MHP İL BAŞKANI HİKMET ÖKTE: “AKLIMIZI BAŞIMIZA ALMAZSAK BİZİ BU VATANDAN SÖKÜP ATACAKLAR, YA DA BURADA BİZİ GÖMÜP ÜZERİMİZDEN AŞACAKLAR”

Fethullahçı Terör Örgütü (FETÖ), 6 yıl önce bugün darbe girişiminde bulundu. Türkiye’nin dört bir yanında meydanlara çıkan vatandaşların da direnişiyle saatler içinde bastırılan girişim ile demokrasi tarihimizdeki bir kesintinin daha önüne geçildi. Bu yılki anma etkinliklerin teması da “Türkiye Aşkına” olarak belirlendi.

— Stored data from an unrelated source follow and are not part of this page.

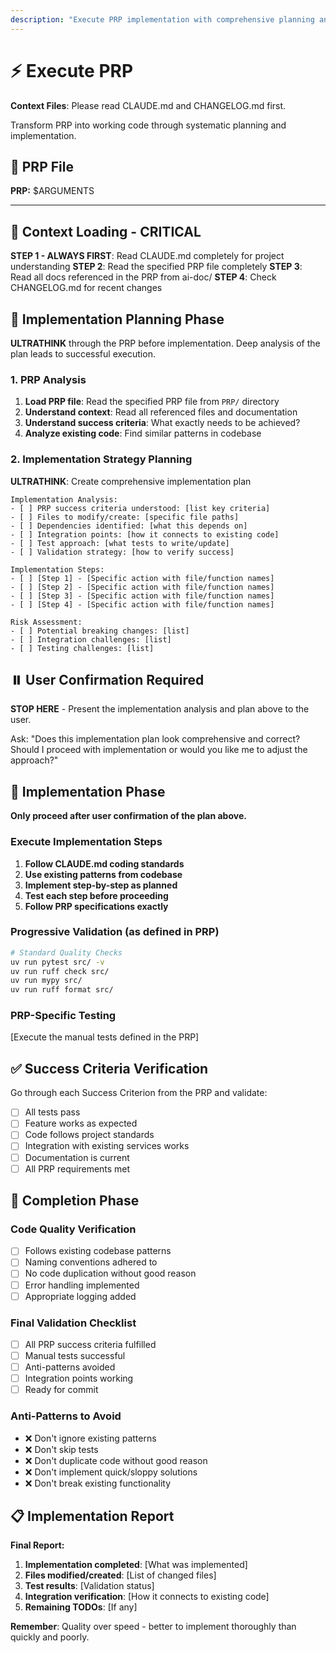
 ```yaml
---
description: "Execute PRP implementation with comprehensive planning and validation"
---
```


# ⚡ Execute PRP

**Context Files**: Please read CLAUDE.md and CHANGELOG.md first.

Transform PRP into working code through systematic planning and implementation.

## 📝 PRP File

**PRP:** $ARGUMENTS

---

## 📖 Context Loading - CRITICAL

**STEP 1 - ALWAYS FIRST**: Read CLAUDE.md completely for project understanding
**STEP 2**: Read the specified PRP file completely
**STEP 3**: Read all docs referenced in the PRP from ai-doc/
**STEP 4**: Check CHANGELOG.md for recent changes

## 🧠 Implementation Planning Phase

**ULTRATHINK** through the PRP before implementation. Deep analysis of the plan leads to successful execution.

### 1. PRP Analysis

1. **Load PRP file**: Read the specified PRP file from `PRP/` directory
2. **Understand context**: Read all referenced files and documentation
3. **Understand success criteria**: What exactly needs to be achieved?
4. **Analyze existing code**: Find similar patterns in codebase

### 2. Implementation Strategy Planning

**ULTRATHINK**: Create comprehensive implementation plan

```
Implementation Analysis:
- [ ] PRP success criteria understood: [list key criteria]
- [ ] Files to modify/create: [specific file paths]
- [ ] Dependencies identified: [what this depends on]
- [ ] Integration points: [how it connects to existing code]
- [ ] Test approach: [what tests to write/update]
- [ ] Validation strategy: [how to verify success]

Implementation Steps:
- [ ] [Step 1] - [Specific action with file/function names]
- [ ] [Step 2] - [Specific action with file/function names]
- [ ] [Step 3] - [Specific action with file/function names]
- [ ] [Step 4] - [Specific action with file/function names]

Risk Assessment:
- [ ] Potential breaking changes: [list]
- [ ] Integration challenges: [list]
- [ ] Testing challenges: [list]
```

## ⏸️ User Confirmation Required

**STOP HERE** - Present the implementation analysis and plan above to the user.

Ask: "Does this implementation plan look comprehensive and correct? Should I proceed with implementation or would you like me to adjust the approach?"

## 🚀 Implementation Phase

**Only proceed after user confirmation of the plan above.**

### Execute Implementation Steps

1. **Follow CLAUDE.md coding standards**
2. **Use existing patterns from codebase**
3. **Implement step-by-step as planned**
4. **Test each step before proceeding**
5. **Follow PRP specifications exactly**

### Progressive Validation (as defined in PRP)

```bash
# Standard Quality Checks
uv run pytest src/ -v
uv run ruff check src/
uv run mypy src/
uv run ruff format src/
```

### PRP-Specific Testing

[Execute the manual tests defined in the PRP]

## ✅ Success Criteria Verification

Go through each Success Criterion from the PRP and validate:

- [ ] All tests pass
- [ ] Feature works as expected
- [ ] Code follows project standards
- [ ] Integration with existing services works
- [ ] Documentation is current
- [ ] All PRP requirements met

## 🏁 Completion Phase

### Code Quality Verification

- [ ] Follows existing codebase patterns
- [ ] Naming conventions adhered to
- [ ] No code duplication without good reason
- [ ] Error handling implemented
- [ ] Appropriate logging added

### Final Validation Checklist

- [ ] All PRP success criteria fulfilled
- [ ] Manual tests successful
- [ ] Anti-patterns avoided
- [ ] Integration points working
- [ ] Ready for commit

### Anti-Patterns to Avoid

- ❌ Don't ignore existing patterns
- ❌ Don't skip tests
- ❌ Don't duplicate code without good reason
- ❌ Don't implement quick/sloppy solutions
- ❌ Don't break existing functionality

## 📋 Implementation Report

**Final Report:**

1. **Implementation completed**: [What was implemented]
2. **Files modified/created**: [List of changed files]
3. **Test results**: [Validation status]
4. **Integration verification**: [How it connects to existing code]
5. **Remaining TODOs**: [If any]

**Remember**: Quality over speed - better to implement thoroughly than quickly and poorly.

Burdur Cumhuriyet Meydanında düzenlenen 15 Temmuz Hain Fethullahçı Terör Örgütü darbe kalkışmasında kaybettiğimiz şehitleri anma gecesi gece geç saatlere kadar devam etti.

15 Temmuz Demokrasi ve Milli Birlik gününde çok sayıda vatandaş cumhuriyet meydanında bir araya geldi.

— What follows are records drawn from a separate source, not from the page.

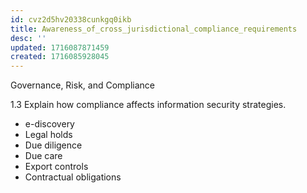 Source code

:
 ```yaml
---
id: cvz2d5hv20338cunkgq0ikb
title: Awareness_of_cross_jurisdictional_compliance_requirements
desc: ''
updated: 1716087871459
created: 1716085928045
---
```

Governance, Risk, and Compliance

1.3 Explain how compliance affects information security strategies.


- e-discovery
- Legal holds
- Due diligence
- Due care
- Export controls
- Contractual obligations
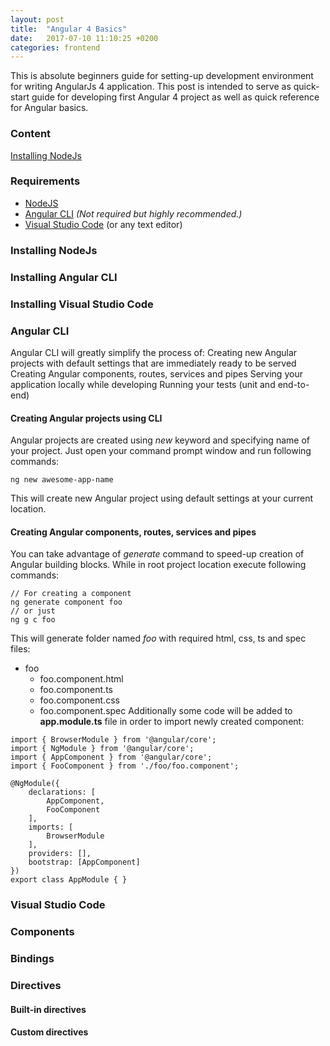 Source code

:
 ```yaml
---
layout: post
title:  "Angular 4 Basics"
date:   2017-07-10 11:10:25 +0200
categories: frontend
---
```


This is absolute beginners guide for setting-up development environment for writing AngularJs 4 application. This post is intended to serve as quick-start guide for developing first Angular 4 project as well as quick reference for Angular basics.

### Content

[Installing NodeJs](#installing-nodejs)

### Requirements

* [NodeJS](https://nodejs.org/en/download/) 
* [Angular CLI](https://cli.angular.io/) *(Not required but highly recommended.)*
* [Visual Studio Code](https://code.visualstudio.com/) (or any text editor)

### Installing NodeJs

### Installing Angular CLI

### Installing Visual Studio Code

### Angular CLI

Angular CLI will greatly simplify the process of:
Creating new Angular projects with default settings that are immediately ready to be served
Creating Angular components, routes, services and pipes
Serving your application locally while developing
Running your tests (unit and end-to-end)

#### Creating Angular projects using CLI

Angular projects are created using *new* keyword and specifying name of your project. Just open your command prompt window and run following commands:

```
ng new awesome-app-name
```
This will create new Angular project using default settings at your current location.

#### Creating Angular components, routes, services and pipes
You can take advantage of *generate* command to speed-up creation of Angular building blocks. While in root project location execute following commands:
```
// For creating a component
ng generate component foo
// or just 
ng g c foo
``` 
This will generate folder named *foo* with required html, css, ts and spec files:
* foo
    * foo.component.html
    * foo.component.ts
    * foo.component.css
    * foo.component.spec
 Additionally some code will be added to **app.module.ts** file in order to import newly created component:
 
 ```
 import { BrowserModule } from '@angular/core';
 import { NgModule } from '@angular/core';
 import { AppComponent } from '@angular/core';
 import { FooComponent } from './foo/foo.component';

 @NgModule({
     declarations: [
         AppComponent,
         FooComponent
     ],
     imports: [
         BrowserModule
     ],
     providers: [],
     bootstrap: [AppComponent]
 })
export class AppModule { }
 ```

### Visual Studio Code

### Components

### Bindings

### Directives

#### Built-in directives

#### Custom directives


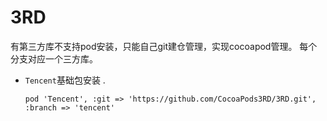 # 3RD
有第三方库不支持pod安装，只能自己git建仓管理，实现cocoapod管理。   每个分支对应一个三方库。

* `Tencent`基础包安装 . 
  ```
  pod 'Tencent', :git => 'https://github.com/CocoaPods3RD/3RD.git', :branch => 'tencent'
  ```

Burdur Milliyetçi Harekat Partisi İl Başkanı Hikmet Ökte yaptığı konuşmada, “Aklımızı başımıza almazsak, milli birlik ruhunu kaybedip birbirimize düşersek, açık açık uyarıyorum ki; ya bizi bu vatandan söküp atacaklar, ya da burada bizi gömüp üzerimizden aşacaklar” ifadeleri ile gecenin önemini vurguladı.

 

MHP İl Başkanı Ökte’nin açıklamasının devamı şöyle:

“Sayın Valim,Protokolün Saygın üyeleri, Hanım efendiler Beyefendiler Değerli hemşerilerim Valiliğimizin düzenlemiş olduğu 15 Temmuz Birlik ve Beraberlik programına hoş geldiniz sefalar getirdiniz. Yakın tarihimizin, belki de tüm zamanların, en karanlık 15 Temmuz gününün Altıncı yıldönümü münasebetiyle, Cumhuriyet Meydanında toplanmış bulunuyoruz. Konuşmamın hemen başında muhterem heyetinizi, ekranları başında bizleri izleyen aziz hemşerilerimizi hürmet ve muhabbetle selamlıyorum. 15 Temmuz FETÖ hain saldırısına korkusuzca direnen, kanlarının son damlasına kadar mücadele ederek destan destan büyüyen aziz şehitlerimize Allah’tan rahmet niyaz ediyorum. O zulmet dolu gecede fedakârca, kahramanca, ardını önünü düşünmeden işgalcilerin karşısına dikilen gazilerimize, elbette büyük Türk milletine şükran ve saygılarımı sunuyorum.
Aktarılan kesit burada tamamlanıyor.